Mit Blick auf die Vergeltungsdrohungen Teherans nach der gezielten Tötung des iranischen Generals Kassem Soleimani durch eine US-Drohne hat US-Präsident Donald Trump den Ton gegenüber der iranischen Führung verschärft. Die USA würden 52 iranische Ziele "sehr schnell und sehr hart" angreifen, sollte der Iran US-Bürger oder US-Einrichtungen attackieren, schrieb Trump am Samstag (Ortszeit) im Kurzbotschaftendienst Twitter. Die USA wollten "keine Drohungen mehr".
Mit der Zahl 52 bezog sich Trump auf die US-Diplomaten, die ab Ende 1979 in der US-Botschaft in Teheran über ein Jahr lang als Geiseln gehalten wurden. Einige der potenziellen Ziele seien strategisch sehr "bedeutsam für den Iran" und wichtig für die "iranische Kultur", betonte der US-Präsident.
In dem Twitter-Beitrag verteidigte Trump zudem erneut die gezielte Tötung Soleimanis unweit des Flughafens von Bagdad durch eine US-Drohne am Freitag. Soleimani war der Anführer der Al-Kuds-Brigaden der gefürchteten iranischen Revolutionsgarden. Trump hatte Soleimani nach dem tödlichen Drohnenangriff als weltweiten "Terroristen Nummer 1" bezeichnet.
In Bagdad beteiligten sich am Samstag zehntausende Menschen, darunter auch der irakische Ministerpräsident Adel Abdel Mahdi, an einem Trauerzug für Soleimani und den ebenfalls bei dem US-Drohnenangriff getöteten irakischen Milizenführer Abu Mehdi al-Muhandis. Zahlreiche Teilnehmer forderten "Rache" und den "Tod Amerikas".
Als Zeichen einer möglichen ersten Vergeltung schlugen nach Angaben aus Sicherheitskreisen am Samstagabend Geschosse nahe der US-Botschaft in Bagdad sowie einem irakischen Stützpunkt ein, auf dem US-Soldaten stationiert sind. Die irakische Armee bestätigte beide Angriffe und erklärte, es habe keine Opfer gegeben.
Zwar bekannte sich zunächst niemand zu den Angriffen in der hochgesicherten Grünen Zone der irakischen Hauptstadt. Kurz darauf forderten die pro-iranischen Hisbollah-Brigaden im Irak die irakischen Truppen und Sicherheitskräfte jedoch auf, sich von US-Soldaten auf Stützpunkten im Irak zu entfernen. Dies solle ab diesem Sonntag um 17.00 Uhr (15.00 Uhr MEZ) gelten, die Entfernung solle "mindestens 1000 Meter von US-Stützpunkten" betragen.
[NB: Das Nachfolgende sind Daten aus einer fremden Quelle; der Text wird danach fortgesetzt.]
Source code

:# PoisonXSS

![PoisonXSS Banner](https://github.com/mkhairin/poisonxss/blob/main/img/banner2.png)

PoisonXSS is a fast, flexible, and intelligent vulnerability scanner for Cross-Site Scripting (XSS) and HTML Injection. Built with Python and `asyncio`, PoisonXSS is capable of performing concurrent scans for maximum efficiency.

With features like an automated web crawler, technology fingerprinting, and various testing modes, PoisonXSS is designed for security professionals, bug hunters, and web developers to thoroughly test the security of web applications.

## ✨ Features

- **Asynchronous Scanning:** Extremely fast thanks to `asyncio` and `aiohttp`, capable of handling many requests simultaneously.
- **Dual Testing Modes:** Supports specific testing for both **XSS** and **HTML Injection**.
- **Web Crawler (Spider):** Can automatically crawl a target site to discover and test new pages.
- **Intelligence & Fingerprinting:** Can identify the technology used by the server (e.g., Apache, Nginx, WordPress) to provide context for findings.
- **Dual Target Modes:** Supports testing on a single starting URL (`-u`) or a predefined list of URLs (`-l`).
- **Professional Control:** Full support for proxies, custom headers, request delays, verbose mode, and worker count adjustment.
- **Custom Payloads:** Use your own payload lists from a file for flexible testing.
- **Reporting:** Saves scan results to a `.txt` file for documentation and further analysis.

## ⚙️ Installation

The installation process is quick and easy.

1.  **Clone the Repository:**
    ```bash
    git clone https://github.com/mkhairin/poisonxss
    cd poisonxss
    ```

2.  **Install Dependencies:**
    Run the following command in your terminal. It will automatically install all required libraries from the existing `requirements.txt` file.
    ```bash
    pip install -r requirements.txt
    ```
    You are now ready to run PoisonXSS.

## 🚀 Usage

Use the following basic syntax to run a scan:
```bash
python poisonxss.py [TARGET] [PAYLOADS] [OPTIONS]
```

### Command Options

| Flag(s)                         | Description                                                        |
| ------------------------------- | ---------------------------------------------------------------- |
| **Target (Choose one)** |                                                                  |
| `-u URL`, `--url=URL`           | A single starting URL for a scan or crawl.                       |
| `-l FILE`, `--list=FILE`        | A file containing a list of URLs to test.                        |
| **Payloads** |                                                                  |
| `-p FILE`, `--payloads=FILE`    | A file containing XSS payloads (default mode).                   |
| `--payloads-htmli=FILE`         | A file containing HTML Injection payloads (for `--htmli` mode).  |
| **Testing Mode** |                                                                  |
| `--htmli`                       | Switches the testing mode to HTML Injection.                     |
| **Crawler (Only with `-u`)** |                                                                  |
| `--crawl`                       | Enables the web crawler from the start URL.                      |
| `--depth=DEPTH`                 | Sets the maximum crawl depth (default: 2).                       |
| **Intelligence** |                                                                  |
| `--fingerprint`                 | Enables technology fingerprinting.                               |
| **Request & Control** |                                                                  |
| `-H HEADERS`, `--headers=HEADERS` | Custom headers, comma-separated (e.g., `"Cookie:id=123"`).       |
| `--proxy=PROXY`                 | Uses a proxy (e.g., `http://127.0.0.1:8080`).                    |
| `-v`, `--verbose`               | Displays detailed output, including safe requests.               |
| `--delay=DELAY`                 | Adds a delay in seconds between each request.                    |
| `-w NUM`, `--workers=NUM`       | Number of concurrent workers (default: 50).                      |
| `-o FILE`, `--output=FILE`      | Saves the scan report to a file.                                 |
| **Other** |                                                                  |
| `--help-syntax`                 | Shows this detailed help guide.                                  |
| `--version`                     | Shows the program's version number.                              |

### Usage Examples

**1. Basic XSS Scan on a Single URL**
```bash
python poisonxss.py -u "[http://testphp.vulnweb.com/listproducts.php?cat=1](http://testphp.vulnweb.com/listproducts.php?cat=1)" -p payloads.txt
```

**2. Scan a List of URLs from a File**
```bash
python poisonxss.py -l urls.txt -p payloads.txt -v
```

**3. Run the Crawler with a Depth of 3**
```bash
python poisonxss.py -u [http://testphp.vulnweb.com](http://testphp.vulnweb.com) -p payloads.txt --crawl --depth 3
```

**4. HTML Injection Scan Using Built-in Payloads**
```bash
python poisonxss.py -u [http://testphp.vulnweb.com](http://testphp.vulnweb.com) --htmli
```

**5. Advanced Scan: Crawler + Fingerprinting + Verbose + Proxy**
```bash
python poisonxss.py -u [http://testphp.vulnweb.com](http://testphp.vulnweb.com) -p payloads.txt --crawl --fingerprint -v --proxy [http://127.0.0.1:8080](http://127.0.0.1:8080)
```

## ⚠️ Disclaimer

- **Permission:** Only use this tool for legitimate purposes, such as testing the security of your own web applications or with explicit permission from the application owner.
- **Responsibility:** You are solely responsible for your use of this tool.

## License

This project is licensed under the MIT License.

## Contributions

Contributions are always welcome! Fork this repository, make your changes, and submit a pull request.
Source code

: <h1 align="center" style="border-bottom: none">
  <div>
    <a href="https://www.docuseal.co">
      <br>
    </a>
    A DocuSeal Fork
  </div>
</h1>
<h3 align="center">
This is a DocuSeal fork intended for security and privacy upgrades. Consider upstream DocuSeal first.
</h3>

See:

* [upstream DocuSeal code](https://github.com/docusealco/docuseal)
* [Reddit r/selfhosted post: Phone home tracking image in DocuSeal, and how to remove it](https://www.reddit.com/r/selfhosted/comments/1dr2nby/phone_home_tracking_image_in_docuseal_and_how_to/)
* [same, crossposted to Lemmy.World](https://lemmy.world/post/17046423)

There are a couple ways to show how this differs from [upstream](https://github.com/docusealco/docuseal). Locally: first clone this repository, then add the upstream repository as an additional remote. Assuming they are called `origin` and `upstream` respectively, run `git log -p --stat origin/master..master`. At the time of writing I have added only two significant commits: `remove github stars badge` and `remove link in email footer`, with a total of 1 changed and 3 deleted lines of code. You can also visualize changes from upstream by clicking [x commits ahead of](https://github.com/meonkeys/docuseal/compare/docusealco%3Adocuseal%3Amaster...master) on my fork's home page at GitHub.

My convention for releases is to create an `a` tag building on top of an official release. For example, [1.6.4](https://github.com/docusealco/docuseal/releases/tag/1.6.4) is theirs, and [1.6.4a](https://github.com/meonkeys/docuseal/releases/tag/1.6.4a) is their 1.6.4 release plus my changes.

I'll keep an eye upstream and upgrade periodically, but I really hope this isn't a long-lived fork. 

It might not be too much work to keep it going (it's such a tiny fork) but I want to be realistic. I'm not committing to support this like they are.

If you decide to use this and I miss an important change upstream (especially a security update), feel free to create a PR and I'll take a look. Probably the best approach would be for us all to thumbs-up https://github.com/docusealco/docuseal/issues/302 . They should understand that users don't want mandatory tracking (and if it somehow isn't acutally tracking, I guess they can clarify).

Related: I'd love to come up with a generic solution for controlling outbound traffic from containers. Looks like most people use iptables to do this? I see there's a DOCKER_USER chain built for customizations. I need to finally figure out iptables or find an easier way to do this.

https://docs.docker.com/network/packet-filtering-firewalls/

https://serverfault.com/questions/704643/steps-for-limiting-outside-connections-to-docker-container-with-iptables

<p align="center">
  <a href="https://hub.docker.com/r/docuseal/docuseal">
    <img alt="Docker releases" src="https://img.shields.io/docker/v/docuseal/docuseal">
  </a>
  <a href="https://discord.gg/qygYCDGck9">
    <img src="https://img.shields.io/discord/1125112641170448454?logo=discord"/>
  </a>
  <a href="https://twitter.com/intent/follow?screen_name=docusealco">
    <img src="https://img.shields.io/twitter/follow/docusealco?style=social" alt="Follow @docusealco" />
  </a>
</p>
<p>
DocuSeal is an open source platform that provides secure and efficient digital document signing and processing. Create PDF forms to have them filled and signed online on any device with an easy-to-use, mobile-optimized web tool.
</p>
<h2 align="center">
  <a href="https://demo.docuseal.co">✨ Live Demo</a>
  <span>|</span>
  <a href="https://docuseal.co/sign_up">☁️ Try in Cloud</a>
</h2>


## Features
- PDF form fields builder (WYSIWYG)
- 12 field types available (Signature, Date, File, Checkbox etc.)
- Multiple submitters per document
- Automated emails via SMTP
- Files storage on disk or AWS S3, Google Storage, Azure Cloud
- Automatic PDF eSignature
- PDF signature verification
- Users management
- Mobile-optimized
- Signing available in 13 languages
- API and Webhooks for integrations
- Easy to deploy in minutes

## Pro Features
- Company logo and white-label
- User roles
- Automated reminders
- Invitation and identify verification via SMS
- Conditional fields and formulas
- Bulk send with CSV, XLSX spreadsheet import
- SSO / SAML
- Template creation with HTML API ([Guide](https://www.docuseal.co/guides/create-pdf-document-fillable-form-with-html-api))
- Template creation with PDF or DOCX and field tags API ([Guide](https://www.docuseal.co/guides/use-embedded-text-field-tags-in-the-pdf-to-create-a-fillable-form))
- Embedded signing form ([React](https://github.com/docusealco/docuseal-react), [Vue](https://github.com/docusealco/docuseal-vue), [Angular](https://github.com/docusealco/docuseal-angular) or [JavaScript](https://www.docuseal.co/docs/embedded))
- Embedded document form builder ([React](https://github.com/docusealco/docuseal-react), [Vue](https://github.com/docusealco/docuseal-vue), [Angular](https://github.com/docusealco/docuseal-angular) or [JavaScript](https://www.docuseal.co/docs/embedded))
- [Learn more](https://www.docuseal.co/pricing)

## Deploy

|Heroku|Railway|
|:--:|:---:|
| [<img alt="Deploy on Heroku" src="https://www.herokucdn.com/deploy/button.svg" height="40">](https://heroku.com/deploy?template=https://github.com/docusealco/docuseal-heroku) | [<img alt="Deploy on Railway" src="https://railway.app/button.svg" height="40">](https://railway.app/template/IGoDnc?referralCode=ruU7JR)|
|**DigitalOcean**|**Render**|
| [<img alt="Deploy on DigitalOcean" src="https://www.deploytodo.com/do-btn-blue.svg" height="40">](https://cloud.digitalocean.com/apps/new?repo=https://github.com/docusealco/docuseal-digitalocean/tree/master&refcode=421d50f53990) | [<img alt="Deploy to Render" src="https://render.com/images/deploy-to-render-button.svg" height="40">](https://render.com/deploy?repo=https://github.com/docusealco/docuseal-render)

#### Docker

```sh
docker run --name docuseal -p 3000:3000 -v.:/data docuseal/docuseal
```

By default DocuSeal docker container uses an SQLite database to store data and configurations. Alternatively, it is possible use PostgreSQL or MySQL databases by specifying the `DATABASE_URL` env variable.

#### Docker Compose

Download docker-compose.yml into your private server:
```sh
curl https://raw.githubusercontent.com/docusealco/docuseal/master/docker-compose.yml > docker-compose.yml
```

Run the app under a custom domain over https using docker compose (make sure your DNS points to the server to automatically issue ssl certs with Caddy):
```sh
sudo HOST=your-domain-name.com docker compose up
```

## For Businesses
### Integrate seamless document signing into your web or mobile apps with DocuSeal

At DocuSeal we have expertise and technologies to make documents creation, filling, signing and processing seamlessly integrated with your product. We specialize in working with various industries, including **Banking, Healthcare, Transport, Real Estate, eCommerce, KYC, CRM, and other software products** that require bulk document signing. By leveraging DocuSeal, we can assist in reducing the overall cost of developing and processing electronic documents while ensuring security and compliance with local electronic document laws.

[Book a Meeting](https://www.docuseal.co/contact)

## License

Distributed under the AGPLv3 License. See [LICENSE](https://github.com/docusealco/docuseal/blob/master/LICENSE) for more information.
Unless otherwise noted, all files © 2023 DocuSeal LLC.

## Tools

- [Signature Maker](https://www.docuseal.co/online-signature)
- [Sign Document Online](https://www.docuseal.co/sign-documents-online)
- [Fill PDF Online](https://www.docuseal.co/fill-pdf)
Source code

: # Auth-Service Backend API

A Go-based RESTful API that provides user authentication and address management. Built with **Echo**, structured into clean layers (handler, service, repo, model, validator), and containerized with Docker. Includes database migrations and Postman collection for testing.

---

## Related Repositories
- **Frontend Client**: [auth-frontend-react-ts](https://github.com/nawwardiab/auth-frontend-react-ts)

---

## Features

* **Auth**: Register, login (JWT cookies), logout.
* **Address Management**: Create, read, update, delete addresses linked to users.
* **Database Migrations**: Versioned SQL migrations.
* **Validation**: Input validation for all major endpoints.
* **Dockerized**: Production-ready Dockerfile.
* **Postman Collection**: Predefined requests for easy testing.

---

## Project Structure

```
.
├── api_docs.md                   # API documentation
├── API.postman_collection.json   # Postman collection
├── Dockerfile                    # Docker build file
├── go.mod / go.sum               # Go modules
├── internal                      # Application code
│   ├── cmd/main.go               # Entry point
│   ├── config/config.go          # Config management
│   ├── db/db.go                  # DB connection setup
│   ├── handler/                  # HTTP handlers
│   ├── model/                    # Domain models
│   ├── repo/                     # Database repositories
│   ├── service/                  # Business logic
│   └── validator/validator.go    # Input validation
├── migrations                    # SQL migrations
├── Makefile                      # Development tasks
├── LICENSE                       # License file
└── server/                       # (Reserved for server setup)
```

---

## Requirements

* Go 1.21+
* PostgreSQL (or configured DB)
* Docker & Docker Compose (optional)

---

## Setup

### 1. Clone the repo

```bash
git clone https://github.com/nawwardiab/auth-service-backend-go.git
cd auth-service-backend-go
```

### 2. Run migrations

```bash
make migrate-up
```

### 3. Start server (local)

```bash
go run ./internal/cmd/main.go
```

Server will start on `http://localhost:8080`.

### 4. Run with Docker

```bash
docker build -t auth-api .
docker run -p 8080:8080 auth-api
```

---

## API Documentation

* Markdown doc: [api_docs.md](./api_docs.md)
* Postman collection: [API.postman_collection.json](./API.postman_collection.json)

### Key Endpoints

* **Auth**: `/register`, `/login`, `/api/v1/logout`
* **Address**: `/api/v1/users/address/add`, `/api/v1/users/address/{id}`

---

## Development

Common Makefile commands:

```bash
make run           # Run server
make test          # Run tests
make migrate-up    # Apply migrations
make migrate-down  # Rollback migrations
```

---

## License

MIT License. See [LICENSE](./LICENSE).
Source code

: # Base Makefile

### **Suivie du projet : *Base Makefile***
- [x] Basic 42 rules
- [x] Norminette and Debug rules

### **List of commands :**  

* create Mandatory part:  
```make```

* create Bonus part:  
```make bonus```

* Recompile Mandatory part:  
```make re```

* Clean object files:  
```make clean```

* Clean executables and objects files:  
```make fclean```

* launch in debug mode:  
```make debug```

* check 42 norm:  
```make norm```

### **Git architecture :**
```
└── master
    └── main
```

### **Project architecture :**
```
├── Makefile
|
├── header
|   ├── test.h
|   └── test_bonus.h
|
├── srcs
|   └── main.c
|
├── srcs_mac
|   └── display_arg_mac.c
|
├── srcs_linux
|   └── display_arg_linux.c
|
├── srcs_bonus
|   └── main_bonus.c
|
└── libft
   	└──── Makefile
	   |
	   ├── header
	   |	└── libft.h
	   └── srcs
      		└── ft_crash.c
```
Die Frist würde mit einer Sitzung des irakischen Parlaments zusammenfallen. Die Hasched-al-Schaabi-Milizen, zu der die Hisbollah-Brigaden gehören, fordern, dass das Parlament dann beschließt, die US-Truppen des Landes zu verweisen.
US-Außenminister Mike Pompeo verurteilte das Ultimatum der Hisbollah-Brigaden. Das Leben "irakischer Patrioten" sei in Gefahr, wenn "das iranische Regime der irakischen Regierung auftrage, was sie zu tun" habe, twitterte Pompeo. "Das irakische Volk will sich vom iranischen Joch befreien", fügte der Außenminister hinzu.
Zuvor hatte Pompeo die Reaktion der Europäer auf die Tötung Soleimanis kritisiert. Die Briten, Franzosen und Deutschen müssten verstehen, dass der US-Angriff "auch Leben in Europa gerettet hat". Nach der Tötung Soleimanis hatten mehrere westliche Staats- und Regierungschefs vor einer Eskalation gewarnt.
Vor dem Hintergrund der angespannten Lage setzte die Bundeswehr ihre Ausbildungsmission im Irak vorübergehend aus. Am Kampf gegen die Dschihadistenmiliz Islamischer Staat (IS) will die Bundesregierung jedoch festhalten. "Der Irak darf nicht im Chaos versinken", betonte Verteidigungsministerin Annegret Kramp-Karrenbauer (CDU) am Samstag nach Regierungsberatungen zur Lage im Irak. Über eine Wiederaufnahme der Ausbildungsmission im Irak will die Bundeswehr demnach in enger Abstimmung mit den Verbündeten entscheiden.